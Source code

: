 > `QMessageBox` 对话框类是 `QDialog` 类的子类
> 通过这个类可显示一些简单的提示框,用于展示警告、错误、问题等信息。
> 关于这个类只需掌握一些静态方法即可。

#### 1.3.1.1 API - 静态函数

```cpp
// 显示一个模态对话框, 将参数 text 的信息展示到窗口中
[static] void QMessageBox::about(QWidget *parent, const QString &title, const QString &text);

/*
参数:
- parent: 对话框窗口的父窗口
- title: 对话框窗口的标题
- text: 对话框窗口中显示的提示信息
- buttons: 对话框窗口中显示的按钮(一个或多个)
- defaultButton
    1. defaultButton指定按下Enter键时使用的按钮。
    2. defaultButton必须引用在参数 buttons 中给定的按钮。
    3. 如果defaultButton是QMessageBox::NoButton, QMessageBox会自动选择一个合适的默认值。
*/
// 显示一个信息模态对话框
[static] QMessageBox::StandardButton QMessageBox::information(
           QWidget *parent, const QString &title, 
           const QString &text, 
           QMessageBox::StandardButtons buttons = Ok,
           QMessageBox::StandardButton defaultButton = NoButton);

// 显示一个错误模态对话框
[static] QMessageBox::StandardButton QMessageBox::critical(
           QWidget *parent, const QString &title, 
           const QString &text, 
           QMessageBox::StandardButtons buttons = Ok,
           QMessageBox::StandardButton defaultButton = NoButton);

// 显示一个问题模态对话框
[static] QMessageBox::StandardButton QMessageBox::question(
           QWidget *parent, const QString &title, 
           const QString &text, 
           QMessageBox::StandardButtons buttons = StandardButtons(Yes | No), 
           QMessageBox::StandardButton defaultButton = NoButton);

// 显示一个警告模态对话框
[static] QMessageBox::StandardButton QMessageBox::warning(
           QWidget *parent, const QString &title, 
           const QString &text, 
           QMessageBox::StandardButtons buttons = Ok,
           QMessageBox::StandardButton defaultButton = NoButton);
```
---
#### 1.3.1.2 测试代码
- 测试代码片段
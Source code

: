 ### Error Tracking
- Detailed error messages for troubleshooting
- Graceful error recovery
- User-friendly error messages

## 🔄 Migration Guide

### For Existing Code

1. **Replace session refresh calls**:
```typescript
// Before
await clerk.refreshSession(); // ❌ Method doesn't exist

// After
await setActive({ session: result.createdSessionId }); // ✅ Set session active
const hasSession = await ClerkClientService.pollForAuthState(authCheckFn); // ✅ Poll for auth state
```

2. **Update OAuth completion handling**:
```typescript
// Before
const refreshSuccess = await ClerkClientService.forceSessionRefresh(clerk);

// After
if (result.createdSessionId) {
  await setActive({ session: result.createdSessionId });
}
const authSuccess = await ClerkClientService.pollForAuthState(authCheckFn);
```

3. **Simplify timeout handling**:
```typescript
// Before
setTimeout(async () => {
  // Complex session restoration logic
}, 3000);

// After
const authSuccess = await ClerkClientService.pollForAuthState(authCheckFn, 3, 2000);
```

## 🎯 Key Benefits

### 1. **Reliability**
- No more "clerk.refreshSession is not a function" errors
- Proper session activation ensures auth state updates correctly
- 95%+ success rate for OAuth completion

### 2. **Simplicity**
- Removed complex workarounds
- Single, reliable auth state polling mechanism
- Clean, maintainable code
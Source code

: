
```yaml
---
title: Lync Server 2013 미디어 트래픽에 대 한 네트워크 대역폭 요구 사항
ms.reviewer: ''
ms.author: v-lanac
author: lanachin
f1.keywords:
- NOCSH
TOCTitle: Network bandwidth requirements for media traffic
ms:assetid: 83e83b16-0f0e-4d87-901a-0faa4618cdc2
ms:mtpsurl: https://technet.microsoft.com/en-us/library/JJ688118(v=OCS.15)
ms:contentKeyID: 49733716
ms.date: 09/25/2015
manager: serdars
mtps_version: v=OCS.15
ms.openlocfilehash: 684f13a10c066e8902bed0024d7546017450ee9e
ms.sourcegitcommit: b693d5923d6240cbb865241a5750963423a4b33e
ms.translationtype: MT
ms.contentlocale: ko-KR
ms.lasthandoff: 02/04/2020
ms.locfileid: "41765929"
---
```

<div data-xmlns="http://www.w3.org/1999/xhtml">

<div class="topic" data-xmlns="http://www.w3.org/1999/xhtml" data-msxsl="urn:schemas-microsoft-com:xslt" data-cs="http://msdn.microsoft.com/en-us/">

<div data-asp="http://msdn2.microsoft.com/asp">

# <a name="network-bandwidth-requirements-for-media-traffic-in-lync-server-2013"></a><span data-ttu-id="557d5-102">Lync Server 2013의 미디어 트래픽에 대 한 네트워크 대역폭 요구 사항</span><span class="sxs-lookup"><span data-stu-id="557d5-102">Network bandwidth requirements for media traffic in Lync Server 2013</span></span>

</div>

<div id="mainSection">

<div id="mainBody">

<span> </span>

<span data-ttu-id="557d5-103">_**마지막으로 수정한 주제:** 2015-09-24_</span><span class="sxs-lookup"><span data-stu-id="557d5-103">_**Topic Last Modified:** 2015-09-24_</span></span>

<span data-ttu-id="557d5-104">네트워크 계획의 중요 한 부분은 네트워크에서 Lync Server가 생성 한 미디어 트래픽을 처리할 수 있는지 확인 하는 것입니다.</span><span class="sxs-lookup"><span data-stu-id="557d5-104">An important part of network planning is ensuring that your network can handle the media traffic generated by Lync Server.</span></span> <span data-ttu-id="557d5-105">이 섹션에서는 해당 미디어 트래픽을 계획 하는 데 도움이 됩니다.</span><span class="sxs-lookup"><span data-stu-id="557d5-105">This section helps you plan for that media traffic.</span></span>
= = = = =
Compute the number of lines in the records that contain the string "setActive", and return that number alone.

> _ANSWER TO THE EXERCISE_:
2